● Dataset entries
◇ ◇ ◇ ◇
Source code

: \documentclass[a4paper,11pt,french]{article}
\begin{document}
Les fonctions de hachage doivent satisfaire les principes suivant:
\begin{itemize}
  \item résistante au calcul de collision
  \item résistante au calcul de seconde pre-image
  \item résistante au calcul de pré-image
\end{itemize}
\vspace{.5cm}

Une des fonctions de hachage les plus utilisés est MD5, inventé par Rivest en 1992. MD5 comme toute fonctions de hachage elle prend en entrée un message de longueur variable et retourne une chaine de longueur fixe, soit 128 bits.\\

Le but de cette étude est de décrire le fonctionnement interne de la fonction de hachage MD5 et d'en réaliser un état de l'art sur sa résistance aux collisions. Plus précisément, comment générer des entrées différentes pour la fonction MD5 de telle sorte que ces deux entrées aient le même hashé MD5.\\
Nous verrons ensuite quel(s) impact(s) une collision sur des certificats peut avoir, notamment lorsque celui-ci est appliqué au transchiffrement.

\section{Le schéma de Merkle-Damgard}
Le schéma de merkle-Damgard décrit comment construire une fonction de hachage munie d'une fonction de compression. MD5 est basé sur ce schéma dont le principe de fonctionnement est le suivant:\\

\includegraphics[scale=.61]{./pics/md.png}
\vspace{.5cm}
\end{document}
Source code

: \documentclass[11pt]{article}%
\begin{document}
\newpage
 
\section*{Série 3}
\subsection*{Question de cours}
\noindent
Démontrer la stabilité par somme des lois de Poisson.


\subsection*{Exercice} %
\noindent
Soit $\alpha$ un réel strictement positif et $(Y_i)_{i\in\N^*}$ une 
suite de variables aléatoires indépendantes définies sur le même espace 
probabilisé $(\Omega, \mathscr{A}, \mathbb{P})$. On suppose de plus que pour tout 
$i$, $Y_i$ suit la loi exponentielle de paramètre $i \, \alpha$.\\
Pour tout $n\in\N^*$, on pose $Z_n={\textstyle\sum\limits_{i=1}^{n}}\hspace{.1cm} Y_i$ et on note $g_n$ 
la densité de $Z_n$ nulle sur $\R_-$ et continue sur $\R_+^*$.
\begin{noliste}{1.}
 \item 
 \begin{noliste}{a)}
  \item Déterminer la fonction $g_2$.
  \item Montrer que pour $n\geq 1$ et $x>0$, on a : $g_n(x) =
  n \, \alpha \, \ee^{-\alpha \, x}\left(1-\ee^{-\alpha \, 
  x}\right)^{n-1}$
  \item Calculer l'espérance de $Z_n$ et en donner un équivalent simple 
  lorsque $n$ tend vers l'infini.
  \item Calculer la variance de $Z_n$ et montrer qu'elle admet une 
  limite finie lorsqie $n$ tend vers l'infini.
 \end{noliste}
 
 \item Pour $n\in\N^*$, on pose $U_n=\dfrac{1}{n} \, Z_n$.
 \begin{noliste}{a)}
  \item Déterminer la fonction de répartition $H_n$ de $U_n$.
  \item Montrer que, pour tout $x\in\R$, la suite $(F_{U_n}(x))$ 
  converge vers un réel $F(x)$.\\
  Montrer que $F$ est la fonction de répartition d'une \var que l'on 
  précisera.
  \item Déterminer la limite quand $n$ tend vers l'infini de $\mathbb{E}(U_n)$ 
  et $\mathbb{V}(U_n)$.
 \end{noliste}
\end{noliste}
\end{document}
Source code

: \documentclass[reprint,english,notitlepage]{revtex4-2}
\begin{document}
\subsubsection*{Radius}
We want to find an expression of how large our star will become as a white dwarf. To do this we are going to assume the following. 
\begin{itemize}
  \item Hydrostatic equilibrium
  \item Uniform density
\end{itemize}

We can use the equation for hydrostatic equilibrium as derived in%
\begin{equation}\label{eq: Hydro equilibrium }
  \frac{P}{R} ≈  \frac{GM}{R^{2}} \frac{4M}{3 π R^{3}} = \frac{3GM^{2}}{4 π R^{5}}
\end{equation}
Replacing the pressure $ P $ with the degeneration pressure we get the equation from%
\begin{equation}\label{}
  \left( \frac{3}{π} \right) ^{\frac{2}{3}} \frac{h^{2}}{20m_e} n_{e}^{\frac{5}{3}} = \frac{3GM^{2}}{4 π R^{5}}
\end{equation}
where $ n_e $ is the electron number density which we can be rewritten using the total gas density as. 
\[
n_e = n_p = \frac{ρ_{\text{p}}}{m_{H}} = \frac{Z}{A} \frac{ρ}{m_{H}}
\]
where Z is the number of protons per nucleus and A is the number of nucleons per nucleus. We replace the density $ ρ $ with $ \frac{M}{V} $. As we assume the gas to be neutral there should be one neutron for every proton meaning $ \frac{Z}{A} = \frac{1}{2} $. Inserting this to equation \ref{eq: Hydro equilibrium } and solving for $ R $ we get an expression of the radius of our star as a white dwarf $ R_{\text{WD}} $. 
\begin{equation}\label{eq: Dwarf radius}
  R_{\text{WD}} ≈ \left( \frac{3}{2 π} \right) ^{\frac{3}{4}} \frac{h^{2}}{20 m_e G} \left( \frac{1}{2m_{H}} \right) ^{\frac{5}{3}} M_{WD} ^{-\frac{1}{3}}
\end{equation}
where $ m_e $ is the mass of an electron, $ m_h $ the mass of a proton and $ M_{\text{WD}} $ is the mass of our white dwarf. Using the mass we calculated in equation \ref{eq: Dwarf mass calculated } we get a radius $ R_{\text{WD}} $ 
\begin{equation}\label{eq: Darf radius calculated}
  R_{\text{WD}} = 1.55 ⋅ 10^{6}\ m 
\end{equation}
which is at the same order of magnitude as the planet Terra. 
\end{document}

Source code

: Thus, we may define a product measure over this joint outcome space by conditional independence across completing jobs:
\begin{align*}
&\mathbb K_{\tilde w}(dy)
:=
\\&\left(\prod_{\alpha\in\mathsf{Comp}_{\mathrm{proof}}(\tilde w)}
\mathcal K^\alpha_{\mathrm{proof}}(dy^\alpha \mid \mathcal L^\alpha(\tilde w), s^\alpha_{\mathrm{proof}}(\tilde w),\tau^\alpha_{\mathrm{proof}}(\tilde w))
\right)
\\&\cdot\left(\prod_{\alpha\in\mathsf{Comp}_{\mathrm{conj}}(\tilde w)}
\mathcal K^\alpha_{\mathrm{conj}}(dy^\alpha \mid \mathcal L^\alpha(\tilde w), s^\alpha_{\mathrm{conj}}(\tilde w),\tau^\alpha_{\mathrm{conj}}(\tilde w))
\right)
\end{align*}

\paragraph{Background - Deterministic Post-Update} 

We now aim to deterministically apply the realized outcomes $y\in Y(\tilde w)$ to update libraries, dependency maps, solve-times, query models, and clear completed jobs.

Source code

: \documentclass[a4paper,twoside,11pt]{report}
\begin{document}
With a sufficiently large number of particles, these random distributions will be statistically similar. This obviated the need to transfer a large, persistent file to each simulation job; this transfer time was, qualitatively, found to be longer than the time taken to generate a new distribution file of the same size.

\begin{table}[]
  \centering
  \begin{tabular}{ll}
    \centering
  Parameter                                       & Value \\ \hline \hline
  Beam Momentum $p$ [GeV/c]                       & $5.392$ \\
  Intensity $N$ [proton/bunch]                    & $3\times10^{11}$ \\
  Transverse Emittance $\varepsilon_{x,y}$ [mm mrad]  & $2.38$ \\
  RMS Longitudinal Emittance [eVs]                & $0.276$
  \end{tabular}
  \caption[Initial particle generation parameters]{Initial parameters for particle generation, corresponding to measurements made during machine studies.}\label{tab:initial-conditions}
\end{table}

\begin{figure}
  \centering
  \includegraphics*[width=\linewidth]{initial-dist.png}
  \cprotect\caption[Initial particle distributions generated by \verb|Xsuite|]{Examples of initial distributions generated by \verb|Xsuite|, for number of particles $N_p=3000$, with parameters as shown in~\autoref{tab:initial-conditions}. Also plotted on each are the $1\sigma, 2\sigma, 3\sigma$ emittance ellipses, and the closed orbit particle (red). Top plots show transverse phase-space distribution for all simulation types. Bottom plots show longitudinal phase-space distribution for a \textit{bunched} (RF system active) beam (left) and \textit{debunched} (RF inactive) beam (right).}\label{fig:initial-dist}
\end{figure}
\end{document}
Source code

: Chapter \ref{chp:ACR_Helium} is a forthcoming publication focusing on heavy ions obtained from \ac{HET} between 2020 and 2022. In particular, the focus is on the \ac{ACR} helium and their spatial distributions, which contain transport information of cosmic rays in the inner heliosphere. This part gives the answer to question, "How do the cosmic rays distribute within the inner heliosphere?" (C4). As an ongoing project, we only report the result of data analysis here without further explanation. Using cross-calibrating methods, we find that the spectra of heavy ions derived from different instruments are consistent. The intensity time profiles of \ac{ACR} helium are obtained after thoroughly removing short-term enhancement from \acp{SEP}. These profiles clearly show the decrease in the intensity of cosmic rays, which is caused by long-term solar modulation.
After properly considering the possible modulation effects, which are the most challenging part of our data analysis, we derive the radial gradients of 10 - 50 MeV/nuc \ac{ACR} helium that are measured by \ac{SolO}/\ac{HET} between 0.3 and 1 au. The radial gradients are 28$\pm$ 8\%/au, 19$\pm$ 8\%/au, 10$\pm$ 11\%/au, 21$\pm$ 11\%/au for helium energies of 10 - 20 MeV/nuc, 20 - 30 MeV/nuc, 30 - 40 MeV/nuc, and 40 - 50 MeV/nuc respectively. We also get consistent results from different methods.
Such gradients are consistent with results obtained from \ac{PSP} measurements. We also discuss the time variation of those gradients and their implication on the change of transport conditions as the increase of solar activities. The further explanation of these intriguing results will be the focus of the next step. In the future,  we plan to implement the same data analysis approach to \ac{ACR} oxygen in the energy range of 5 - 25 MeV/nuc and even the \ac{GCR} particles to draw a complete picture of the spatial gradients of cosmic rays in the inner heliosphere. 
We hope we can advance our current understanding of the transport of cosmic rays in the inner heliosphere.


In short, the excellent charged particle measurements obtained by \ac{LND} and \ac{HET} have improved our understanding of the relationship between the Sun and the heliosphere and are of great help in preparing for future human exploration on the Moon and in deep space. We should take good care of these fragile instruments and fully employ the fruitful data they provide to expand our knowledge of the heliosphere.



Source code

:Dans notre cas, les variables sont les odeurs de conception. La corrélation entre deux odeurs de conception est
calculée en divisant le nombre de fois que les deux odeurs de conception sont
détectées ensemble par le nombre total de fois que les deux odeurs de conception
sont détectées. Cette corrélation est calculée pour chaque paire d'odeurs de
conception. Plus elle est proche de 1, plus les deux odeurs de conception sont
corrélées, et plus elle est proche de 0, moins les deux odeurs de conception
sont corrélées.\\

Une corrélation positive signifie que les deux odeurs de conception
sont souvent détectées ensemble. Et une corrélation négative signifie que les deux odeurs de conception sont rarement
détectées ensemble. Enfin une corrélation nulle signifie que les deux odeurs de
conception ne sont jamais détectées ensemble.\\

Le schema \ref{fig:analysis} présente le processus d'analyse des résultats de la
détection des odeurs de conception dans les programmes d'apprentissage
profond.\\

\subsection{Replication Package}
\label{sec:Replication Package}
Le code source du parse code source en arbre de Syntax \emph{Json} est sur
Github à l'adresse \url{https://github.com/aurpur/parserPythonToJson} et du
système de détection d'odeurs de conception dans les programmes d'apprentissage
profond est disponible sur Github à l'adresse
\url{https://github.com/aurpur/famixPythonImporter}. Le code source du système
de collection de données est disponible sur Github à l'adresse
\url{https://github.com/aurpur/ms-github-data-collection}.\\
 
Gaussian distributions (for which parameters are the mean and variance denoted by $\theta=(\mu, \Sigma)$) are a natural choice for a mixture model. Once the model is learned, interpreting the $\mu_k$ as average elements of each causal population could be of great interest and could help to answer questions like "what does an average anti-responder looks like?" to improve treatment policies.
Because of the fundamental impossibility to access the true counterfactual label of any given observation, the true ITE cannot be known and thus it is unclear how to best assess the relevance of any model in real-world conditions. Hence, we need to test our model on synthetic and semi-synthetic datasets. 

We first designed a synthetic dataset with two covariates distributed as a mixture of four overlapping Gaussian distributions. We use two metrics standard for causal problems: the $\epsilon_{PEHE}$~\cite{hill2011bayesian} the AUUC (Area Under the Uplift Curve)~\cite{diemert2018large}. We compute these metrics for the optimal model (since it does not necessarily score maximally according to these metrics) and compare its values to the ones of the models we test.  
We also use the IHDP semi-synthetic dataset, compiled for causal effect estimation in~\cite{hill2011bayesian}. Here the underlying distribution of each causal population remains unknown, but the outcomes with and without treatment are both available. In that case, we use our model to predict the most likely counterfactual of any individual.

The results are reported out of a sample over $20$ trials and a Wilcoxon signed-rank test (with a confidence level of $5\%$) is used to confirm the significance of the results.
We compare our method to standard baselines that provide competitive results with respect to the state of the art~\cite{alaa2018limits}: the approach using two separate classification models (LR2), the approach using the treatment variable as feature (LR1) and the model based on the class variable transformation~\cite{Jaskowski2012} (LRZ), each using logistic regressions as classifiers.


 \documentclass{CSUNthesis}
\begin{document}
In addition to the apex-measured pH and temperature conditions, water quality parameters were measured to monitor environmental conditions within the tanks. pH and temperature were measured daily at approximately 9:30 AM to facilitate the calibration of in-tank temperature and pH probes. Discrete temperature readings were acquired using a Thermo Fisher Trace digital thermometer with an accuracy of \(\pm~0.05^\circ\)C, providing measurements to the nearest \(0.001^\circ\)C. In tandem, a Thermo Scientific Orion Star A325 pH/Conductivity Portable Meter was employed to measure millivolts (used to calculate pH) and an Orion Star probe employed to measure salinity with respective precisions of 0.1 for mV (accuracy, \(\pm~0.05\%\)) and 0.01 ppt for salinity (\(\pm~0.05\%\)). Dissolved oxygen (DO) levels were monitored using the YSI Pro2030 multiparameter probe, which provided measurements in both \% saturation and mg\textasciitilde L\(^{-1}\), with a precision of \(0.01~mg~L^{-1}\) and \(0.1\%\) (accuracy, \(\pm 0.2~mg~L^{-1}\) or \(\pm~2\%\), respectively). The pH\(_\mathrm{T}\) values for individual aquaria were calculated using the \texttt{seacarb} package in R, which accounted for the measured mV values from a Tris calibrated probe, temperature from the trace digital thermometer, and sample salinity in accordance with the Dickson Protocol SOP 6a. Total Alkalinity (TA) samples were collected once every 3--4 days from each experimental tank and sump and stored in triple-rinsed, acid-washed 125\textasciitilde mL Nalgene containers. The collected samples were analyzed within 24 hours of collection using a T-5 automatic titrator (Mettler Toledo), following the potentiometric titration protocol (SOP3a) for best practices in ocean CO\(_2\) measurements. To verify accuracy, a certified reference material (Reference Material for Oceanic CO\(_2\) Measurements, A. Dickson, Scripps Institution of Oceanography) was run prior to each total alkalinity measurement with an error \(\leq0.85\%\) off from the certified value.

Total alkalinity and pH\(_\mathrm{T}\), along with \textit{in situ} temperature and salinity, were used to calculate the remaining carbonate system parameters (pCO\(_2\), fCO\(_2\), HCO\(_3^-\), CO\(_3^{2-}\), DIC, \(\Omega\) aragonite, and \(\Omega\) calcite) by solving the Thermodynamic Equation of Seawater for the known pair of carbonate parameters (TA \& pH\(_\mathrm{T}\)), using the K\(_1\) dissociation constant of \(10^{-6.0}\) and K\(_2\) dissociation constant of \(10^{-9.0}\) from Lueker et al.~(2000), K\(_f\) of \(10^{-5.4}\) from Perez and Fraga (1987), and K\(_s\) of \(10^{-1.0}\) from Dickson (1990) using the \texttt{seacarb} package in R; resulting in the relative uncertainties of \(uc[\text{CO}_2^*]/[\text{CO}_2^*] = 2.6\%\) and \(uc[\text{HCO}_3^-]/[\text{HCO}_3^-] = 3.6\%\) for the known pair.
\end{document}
◇ ◇ ◇ ◇
● Task requirements
Check each line of the records above for the string "derived", and report every line that has it.

● Task result
We can use the equation for hydrostatic equilibrium as derived in%
: Chapter \ref{chp:ACR_Helium} is a forthcoming publication focusing on heavy ions obtained from \ac{HET} between 2020 and 2022. In particular, the focus is on the \ac{ACR} helium and their spatial distributions, which contain transport information of cosmic rays in the inner heliosphere. This part gives the answer to question, "How do the cosmic rays distribute within the inner heliosphere?" (C4). As an ongoing project, we only report the result of data analysis here without further explanation. Using cross-calibrating methods, we find that the spectra of heavy ions derived from different instruments are consistent. The intensity time profiles of \ac{ACR} helium are obtained after thoroughly removing short-term enhancement from \acp{SEP}. These profiles clearly show the decrease in the intensity of cosmic rays, which is caused by long-term solar modulation.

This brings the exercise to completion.